To accelerate food security initiatives and advance novel climate-smart agricultural solutions
The United States, through USAID, committed $57.4 million, working with Congress, to accelerate food security initiatives and advance novel climate-smart agricultural solutions to reduce global hunger, poverty, and undernutrition. Announced at the 2024 World Food Prize Borlaug Dialogue in Iowa, more than $38 million will support Feed the Future – the U.S. government’s global hunger initiative – Innovation Labs.
The Feed the Future Innovation Lab network, including two newly funded labs, will advance technology development and draw on the expertise of top U.S. universities and host country research institutions to tackle some of the world’s greatest challenges in agriculture and food security. The Climate Resilient Sustainable Intensification lab, led by Kansas State University, will conduct research to develop and adapt technologies that increase agricultural productivity on less land with fewer environmental tradeoffs. At Washington State University, the Veterinary Vaccine Delivery lab will accelerate the development and deployment of cold-chain-independent vaccines for livestock.

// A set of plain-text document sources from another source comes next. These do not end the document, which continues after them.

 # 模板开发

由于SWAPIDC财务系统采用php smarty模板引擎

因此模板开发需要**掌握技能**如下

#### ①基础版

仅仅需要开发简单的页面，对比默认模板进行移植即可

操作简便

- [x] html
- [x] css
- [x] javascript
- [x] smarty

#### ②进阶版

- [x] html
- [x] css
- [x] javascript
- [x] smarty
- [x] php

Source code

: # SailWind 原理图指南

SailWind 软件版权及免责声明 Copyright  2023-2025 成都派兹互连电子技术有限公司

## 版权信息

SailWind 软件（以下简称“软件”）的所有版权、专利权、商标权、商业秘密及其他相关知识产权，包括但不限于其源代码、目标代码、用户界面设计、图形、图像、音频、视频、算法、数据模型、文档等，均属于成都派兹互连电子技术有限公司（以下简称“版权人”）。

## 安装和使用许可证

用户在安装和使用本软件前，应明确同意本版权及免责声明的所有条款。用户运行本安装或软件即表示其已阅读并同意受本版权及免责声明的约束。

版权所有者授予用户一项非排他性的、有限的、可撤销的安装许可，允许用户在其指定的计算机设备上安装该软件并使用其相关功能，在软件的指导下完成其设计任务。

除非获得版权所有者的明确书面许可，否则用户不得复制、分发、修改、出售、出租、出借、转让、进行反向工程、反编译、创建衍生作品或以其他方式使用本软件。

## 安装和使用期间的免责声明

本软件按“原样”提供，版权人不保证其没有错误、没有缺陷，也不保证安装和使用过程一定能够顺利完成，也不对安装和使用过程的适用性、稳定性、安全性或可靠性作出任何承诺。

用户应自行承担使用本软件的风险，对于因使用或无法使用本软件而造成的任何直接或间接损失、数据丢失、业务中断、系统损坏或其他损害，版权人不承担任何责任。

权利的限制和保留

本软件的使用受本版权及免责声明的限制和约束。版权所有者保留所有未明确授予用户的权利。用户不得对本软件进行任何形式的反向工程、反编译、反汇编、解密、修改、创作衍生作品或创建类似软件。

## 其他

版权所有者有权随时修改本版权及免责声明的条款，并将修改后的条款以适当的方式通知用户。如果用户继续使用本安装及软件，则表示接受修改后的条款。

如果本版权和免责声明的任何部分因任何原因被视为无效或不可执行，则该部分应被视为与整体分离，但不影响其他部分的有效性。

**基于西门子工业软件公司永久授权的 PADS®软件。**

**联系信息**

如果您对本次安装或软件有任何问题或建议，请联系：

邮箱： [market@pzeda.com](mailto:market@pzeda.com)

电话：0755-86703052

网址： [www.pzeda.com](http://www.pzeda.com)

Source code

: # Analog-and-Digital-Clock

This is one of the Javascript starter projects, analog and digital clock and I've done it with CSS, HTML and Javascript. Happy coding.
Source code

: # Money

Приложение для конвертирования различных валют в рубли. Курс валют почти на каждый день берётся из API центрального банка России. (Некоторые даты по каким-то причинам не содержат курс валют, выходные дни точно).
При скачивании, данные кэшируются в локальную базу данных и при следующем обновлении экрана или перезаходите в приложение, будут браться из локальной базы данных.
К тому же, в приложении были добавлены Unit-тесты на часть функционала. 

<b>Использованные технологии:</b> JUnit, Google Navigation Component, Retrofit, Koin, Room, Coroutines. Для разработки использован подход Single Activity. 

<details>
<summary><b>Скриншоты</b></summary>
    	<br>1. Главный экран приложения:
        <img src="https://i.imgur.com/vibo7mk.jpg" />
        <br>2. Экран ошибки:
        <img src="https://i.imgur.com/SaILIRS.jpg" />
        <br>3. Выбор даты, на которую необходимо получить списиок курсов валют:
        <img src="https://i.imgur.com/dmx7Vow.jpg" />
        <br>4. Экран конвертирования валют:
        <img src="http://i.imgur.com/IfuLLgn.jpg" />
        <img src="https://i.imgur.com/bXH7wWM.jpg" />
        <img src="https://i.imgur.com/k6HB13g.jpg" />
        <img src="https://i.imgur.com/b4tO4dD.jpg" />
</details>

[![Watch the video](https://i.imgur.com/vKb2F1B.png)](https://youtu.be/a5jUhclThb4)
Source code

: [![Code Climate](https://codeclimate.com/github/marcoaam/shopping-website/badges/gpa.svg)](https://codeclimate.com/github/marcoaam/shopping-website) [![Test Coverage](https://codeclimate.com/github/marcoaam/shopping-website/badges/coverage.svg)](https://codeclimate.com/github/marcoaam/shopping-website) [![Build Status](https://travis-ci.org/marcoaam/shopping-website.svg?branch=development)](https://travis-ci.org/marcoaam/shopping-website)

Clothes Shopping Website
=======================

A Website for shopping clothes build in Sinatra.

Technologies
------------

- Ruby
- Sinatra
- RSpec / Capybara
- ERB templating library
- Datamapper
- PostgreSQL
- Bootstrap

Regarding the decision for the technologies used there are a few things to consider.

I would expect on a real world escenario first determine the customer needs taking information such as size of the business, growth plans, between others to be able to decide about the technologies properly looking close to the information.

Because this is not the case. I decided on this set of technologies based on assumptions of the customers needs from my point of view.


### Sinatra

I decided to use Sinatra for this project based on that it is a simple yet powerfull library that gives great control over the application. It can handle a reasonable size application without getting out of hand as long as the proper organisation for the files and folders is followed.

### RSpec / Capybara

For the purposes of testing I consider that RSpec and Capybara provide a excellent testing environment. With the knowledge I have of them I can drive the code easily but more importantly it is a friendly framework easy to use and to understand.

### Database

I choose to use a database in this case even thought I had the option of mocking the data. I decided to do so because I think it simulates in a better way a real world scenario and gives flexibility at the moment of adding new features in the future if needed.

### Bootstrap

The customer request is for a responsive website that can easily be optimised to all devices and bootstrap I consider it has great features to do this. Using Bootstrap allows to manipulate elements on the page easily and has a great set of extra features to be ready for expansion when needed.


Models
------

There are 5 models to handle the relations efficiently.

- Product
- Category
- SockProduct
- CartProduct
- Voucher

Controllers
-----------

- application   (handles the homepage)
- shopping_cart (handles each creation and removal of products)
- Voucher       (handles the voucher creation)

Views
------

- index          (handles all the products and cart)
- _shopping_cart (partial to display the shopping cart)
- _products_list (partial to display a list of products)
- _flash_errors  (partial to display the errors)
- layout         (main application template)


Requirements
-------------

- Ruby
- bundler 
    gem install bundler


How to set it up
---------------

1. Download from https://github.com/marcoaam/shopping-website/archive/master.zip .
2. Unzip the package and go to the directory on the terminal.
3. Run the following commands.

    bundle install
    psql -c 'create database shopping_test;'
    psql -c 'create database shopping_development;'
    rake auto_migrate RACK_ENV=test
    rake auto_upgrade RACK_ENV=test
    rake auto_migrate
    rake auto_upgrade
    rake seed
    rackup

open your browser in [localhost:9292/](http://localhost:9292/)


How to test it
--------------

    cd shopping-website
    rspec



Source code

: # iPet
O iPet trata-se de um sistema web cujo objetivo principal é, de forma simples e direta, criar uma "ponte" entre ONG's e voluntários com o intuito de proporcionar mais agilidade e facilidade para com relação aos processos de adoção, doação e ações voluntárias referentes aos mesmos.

New investments in existing labs include World Coffee Research joining Cornell University to develop improved coffee varieties and the University of Florida partnering with the University of California, Davis to address poultry disease through advances in chicken breeding. Cornell, Purdue, and Michigan State Universities have been awarded extensions to continue work on climate resilient crops, food safety policies and regulations, and local food security policy, respectively.

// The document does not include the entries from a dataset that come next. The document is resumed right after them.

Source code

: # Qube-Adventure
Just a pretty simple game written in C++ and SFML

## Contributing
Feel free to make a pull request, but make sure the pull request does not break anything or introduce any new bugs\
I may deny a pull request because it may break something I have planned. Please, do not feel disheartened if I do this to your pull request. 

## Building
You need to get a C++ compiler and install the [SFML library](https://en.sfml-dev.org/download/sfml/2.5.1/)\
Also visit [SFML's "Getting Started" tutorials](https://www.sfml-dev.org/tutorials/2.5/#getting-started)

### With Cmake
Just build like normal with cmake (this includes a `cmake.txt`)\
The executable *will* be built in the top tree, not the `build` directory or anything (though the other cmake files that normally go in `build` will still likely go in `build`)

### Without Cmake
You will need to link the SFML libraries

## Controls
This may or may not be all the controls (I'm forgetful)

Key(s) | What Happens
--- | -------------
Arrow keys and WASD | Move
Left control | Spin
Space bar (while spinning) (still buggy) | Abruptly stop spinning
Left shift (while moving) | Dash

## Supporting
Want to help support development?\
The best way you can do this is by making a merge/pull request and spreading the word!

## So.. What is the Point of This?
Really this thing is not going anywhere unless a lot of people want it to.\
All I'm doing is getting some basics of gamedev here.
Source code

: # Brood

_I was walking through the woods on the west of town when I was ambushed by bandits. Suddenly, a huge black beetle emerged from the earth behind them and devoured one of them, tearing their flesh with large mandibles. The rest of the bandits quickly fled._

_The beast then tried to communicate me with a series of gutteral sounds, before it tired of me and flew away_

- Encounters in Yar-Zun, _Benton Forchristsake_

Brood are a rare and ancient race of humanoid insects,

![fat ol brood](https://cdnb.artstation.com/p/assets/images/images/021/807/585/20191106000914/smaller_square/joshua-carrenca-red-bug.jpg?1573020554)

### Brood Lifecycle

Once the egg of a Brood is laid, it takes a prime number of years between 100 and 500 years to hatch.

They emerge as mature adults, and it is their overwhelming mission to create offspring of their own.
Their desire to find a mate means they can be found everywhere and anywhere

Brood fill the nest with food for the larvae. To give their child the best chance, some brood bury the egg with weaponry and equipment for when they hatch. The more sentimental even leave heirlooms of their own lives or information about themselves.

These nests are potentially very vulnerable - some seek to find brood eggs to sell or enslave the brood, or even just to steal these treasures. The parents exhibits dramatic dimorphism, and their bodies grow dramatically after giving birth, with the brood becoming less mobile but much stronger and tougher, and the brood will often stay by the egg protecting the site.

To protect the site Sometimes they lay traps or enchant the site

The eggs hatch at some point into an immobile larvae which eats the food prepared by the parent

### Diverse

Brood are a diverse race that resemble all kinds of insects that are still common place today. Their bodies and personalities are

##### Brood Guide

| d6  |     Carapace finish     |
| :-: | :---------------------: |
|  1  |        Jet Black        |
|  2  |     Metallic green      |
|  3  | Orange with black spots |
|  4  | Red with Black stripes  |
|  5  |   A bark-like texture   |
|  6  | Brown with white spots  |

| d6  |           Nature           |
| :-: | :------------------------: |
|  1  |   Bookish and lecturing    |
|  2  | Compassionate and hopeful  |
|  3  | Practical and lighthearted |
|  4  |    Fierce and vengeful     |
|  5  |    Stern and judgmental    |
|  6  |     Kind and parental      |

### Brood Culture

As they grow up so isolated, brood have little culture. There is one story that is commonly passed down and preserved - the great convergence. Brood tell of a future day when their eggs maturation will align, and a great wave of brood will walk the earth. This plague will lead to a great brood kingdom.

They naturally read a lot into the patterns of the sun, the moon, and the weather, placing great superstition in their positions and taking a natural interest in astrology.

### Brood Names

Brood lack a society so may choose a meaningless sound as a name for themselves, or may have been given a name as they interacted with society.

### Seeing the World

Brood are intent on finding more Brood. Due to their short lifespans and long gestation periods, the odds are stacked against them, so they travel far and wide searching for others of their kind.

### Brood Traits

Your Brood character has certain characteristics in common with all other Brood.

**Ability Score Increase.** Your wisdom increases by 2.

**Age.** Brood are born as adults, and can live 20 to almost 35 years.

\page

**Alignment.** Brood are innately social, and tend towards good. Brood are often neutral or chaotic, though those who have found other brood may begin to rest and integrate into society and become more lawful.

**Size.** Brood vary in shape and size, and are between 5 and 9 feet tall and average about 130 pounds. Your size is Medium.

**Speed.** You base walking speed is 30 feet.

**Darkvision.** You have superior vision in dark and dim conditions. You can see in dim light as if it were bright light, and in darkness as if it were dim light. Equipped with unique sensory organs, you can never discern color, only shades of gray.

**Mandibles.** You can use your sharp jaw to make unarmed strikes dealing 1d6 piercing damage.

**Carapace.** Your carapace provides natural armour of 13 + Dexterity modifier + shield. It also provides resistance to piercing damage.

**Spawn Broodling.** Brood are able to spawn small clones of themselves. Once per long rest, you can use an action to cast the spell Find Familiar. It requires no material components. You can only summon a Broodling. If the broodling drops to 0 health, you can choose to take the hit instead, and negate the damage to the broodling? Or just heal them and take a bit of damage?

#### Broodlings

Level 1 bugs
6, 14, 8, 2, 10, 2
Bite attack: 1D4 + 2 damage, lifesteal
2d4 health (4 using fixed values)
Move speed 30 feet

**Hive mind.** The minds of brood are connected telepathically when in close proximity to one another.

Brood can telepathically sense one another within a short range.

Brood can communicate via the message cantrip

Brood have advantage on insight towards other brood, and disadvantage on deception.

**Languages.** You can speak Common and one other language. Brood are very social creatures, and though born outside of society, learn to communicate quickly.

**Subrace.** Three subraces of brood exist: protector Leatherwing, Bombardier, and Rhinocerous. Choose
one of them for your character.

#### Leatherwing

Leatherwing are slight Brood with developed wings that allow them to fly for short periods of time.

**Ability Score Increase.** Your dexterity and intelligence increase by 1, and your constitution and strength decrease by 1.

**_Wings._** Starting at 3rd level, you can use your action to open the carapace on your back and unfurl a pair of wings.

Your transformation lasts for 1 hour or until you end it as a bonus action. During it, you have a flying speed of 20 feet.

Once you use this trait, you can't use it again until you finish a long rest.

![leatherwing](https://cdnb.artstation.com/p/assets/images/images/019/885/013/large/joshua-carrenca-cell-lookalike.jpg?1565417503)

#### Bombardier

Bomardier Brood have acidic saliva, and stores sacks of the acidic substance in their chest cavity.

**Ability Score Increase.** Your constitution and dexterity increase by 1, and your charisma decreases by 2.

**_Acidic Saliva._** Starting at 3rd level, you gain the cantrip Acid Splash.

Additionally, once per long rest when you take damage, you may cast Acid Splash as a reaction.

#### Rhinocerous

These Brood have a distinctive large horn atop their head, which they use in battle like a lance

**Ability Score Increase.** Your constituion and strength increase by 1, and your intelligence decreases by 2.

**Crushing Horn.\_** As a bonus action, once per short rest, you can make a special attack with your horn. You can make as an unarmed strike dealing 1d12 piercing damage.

The remainder of the funding includes an award to accelerate the development and deployment of disease-resistant wheat varieties through a partnership with the U.S. Department of Agriculture and CIMMYT; a contribution to the Global Crop Diversity Trust to increase the availability of adapted crops and seeds to meet the challenges of new pests and diseases, higher temperatures, less water, and soil degradation; and funding to non-profit Akademiya2063 to support African leadership on agriculture policy reform.

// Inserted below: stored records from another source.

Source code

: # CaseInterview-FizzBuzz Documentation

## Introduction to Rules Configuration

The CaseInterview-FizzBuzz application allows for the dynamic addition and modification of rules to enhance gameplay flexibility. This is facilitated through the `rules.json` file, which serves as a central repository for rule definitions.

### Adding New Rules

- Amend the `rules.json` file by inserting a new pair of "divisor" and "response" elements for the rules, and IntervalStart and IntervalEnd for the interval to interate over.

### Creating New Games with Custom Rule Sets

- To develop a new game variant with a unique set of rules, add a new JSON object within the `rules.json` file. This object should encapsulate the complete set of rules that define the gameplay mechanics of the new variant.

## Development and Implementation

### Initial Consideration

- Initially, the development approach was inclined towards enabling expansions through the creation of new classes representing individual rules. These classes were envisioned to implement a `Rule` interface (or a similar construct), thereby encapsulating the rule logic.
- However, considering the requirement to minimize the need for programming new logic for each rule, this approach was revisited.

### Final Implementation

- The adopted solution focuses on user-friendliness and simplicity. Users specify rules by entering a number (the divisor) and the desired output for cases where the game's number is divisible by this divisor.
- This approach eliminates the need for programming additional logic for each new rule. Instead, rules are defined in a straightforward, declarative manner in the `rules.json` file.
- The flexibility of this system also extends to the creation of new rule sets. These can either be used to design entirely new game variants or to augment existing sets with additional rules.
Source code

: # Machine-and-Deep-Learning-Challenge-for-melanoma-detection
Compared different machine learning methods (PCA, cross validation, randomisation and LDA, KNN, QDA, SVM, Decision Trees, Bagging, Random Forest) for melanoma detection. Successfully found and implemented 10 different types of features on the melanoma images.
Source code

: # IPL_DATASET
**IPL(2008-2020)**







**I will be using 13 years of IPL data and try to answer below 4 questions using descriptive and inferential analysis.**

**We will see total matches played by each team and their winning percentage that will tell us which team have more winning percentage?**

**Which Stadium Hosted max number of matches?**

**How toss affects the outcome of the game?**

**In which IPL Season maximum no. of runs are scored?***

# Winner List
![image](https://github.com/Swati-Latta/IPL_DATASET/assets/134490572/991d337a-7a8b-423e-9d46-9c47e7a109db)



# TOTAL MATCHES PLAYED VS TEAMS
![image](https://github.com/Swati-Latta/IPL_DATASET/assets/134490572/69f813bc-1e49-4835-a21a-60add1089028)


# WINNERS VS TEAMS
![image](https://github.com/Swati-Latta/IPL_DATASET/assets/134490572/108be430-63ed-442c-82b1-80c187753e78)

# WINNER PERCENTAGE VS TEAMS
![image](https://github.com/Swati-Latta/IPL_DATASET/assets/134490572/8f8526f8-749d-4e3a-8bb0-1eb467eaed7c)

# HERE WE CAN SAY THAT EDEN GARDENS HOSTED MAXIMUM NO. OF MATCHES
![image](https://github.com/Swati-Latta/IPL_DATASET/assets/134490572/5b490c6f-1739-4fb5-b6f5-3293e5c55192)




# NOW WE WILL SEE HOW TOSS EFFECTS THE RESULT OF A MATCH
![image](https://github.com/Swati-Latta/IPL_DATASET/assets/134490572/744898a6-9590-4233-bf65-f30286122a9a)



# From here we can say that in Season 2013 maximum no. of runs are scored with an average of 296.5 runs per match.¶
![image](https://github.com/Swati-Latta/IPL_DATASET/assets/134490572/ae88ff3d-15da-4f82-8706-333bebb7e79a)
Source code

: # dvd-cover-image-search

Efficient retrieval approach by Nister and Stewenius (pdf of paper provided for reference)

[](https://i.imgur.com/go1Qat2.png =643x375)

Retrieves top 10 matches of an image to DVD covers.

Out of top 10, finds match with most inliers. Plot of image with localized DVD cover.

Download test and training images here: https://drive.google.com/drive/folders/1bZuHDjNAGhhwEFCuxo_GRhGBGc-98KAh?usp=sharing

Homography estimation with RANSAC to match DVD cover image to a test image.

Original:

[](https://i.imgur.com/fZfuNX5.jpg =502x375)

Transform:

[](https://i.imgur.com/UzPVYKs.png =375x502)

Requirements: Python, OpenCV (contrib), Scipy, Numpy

Feed the Future has continued to deliver strong results, as demonstrated in this year’s newly launched Feed the Future Interagency Report. In the initiative’s first decade both hunger and poverty fell by 20 to 25 percent in areas of focus. In 2023 alone, Feed the Future worked with 6.2 million producers to apply improved agricultural practices on 4.5 million hectares of cropland and cultivated pasture. In addition, small and medium businesses and farmers accessed $1.4 billion in agriculture-related financing and leveraged $677 million in private-sector investment – double the level in fiscal year 2020 – resulting in record sales of more than $4.6 billion.
Building on this success, Feed the Future will continue to work with partner countries, donors, and both the public and private sector in the United States and abroad to accelerate transformational change.